Metrics of the morning are from the Nature Publishing Group, which has published its 2013-14 rankings based on papers published in the main mag or monthly research journals.  As rankings go this is a modest measure but then again the results are a straightforward indicator, which are not gamed. The Australian top ten is unsurprising. The University of Melbourne leads, as usual, and ANU, U of Q, UNSW, the University of Sydney and Monash follow. Of the Group of Eight only Adelaide is not in the top ten. The three other institutions that make up the natural born leaders are CSIRO, Walter and Eliza Hall and Macquarie. Overall Australia rates third in the region, between China and Japan, with nearly twice the articles and reviews as academics from fourth placed Korea.  However no Australian university makes it into the Nature global top 50, while five institutions from Japan, the Chinese Academy of Science and the National University of Singapore do.  So how will we go next year? Nature does not speculate but it is clearly talking to pessimists,citing the absence of a science minister, public service cuts, which it says will hurt the CSIRO and the government’s emphasis on medical research. Above all, Nature warns, “the government’s apparent disdain for environmental conservation generally, and ‘green tape’ in particular, threatens to undermine Australia’s strong publishing record in earth and environmental sciences.”
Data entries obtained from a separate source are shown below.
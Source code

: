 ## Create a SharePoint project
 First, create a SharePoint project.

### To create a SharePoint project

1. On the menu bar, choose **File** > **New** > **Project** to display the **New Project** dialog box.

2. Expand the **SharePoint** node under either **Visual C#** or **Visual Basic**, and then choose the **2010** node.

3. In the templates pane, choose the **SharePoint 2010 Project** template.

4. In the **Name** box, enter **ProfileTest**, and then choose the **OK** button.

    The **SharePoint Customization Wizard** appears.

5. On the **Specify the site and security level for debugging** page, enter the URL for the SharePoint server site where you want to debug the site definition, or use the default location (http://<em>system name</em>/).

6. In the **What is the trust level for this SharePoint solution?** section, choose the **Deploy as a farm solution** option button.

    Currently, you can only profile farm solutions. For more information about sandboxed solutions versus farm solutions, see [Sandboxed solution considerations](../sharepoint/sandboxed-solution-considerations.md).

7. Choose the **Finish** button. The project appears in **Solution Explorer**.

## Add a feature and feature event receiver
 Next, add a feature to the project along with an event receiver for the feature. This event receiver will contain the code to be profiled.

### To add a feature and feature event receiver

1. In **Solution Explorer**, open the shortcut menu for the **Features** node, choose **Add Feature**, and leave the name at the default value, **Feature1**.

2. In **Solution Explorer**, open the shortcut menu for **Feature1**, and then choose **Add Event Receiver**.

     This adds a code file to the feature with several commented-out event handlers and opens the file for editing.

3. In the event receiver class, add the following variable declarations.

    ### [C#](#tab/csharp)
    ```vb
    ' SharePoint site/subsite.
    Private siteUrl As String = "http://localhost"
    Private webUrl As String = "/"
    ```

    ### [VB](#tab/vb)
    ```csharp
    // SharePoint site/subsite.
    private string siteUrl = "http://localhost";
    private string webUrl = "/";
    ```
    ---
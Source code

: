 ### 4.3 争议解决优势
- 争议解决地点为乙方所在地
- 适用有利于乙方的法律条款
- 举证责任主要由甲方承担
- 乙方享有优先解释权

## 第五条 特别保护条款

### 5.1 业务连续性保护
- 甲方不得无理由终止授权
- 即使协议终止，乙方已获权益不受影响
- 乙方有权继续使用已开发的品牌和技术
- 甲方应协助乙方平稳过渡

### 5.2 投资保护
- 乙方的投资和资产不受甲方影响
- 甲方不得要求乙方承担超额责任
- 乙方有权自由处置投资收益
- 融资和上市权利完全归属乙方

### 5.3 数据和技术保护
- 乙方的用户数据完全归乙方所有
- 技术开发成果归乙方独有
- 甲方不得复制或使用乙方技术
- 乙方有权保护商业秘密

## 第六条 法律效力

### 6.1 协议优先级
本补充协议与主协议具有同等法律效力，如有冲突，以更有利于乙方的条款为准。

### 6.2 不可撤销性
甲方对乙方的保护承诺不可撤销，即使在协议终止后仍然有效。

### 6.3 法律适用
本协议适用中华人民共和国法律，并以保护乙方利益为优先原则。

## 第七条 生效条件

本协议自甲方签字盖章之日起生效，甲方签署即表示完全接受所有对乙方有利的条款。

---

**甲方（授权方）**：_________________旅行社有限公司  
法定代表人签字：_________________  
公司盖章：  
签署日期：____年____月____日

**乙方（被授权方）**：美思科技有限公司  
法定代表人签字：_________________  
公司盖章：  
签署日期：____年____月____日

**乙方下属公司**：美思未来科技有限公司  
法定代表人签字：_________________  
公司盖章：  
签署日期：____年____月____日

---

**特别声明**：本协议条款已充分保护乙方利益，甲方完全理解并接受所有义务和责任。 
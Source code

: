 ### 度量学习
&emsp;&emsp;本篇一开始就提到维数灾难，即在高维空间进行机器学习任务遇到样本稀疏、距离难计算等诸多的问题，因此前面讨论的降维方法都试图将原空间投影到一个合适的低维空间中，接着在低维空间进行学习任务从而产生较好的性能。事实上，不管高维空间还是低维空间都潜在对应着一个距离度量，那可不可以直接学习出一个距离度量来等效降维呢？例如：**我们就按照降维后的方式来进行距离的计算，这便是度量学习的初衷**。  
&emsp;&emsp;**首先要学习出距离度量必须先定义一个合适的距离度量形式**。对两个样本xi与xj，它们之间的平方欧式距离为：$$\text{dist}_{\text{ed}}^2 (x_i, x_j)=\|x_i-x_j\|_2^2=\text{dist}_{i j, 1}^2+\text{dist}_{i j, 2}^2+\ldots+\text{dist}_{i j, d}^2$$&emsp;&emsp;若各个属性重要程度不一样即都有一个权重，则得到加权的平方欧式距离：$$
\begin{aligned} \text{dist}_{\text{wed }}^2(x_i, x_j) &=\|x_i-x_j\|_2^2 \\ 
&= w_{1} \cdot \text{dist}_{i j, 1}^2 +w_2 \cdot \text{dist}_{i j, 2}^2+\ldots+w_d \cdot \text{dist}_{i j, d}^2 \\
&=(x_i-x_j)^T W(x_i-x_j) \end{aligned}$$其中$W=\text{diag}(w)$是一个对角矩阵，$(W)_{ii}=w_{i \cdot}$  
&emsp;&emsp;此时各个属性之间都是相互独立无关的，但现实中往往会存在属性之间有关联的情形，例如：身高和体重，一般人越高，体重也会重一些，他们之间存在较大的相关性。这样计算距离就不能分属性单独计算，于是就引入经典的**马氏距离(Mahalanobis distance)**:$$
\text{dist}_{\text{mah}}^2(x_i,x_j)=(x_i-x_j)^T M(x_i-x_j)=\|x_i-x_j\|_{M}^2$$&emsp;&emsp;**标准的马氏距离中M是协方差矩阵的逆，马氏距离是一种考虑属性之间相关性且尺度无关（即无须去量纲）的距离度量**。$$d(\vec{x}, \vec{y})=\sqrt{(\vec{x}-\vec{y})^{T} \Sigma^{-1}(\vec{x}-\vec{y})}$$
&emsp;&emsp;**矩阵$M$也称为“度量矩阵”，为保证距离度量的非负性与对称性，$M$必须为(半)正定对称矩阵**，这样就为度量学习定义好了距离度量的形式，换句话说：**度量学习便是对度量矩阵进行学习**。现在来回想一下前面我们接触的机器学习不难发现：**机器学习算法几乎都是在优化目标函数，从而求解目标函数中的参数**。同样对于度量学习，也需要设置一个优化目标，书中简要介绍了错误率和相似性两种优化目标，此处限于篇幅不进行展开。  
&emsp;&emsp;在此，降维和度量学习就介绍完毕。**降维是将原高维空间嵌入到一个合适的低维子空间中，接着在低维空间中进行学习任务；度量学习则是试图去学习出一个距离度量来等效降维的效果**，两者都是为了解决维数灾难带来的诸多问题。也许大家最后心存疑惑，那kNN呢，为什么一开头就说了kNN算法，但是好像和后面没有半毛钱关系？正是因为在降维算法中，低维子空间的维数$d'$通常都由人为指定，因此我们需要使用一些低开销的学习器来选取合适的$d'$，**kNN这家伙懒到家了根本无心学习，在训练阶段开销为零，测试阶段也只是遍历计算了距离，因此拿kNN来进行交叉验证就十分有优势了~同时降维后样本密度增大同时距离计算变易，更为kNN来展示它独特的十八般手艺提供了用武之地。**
CRC process continues but commercialisation kaput

The CRC Round 17 Roadshow is underway, with briefings next week from Darwin down to Melbourne. Applications close in July, which isn’t all that long, given the forms to fill out Still, at least it is an indication that there will be a round after the budget. Things are not as clear for grants from Commercialisation Australia, also administered by the Department of Industry. Applicants are being told all is on hold until after the budget when grant applications will be assessed for their fit with government priorities. When I inquired yesterday the department promised to respond to written questions as soon as they could. And I am sure they will.

The big bloke on big data

Chief Scientist Ian Chubb provided his usual polished performance when he addressed the Research Data Alliance in Dublin on Wednesday. He was all praise for the way the big data community was developing the infrastructure and protocols necessary to share stats across the world. “If we waited for government to get the show on the road there would be treaties. MOUS and agreements and the like – and most likely missed opportunities,” he said. It is certainly not Professor Chubb’s way to miss an opportunity. Thus he pointed to the National Collaborative Research Infrastructure Strategy as a way Australia was managing its data pool. It was a message for an audience at home as well as away. NCRIS is only funded for the rest of this financial year and the next. The overall theme of the speech was the need to share data globally to address worldwide challenges. Gosh, I wonder if the big journal publishers were listening.

ANDS more

The Australian National Data Service (funded by NCRIS) is holding a data citation workshop at ANU on Wednesday April 9 for anybody “with an interest in supporting the citation and reuse of data in their organisation.

Even bigger data

Yesterday Mark Jenkins from the University of Melbourne outlined a major use for BioGrid, a collaboration of 28 health services, medical research institutes and universities who are sharing data sets to predict patients at risk of bowel cancer.

Archaeology of ideas

Toby Burrows from the University of Western Australia is using data management technology for a very different purpose. He has won an EU Fellowship to Kings College London to identify the provenance of medieval and early modern manuscripts among the 60 000 collected in the 19th century by Sir Thomas Phillips. Even more impressive, the collection is long disbursed – I have no idea how he will do this and will try to find out more.

Scary for sessionals

Megan Fulwiler and Jennifer Marlow’s documentary on the state and fate of adjunct teachers in US universities, Con Job is on YouTube. It is worth a look, not because it will tell you anything you did not know but for the way it starkly sets out academic experience for sessional staff in the US. It does not present a solution, at least not a practical one, while university administrators exploit a cheap labour source – which subsidises the wages of tenured staff. For postgrads working on their doctorates in the hope of a permanent academic job this will be scary stuff.  Should the situation change in the US, and come to that here? Yes, but I doubt that it will.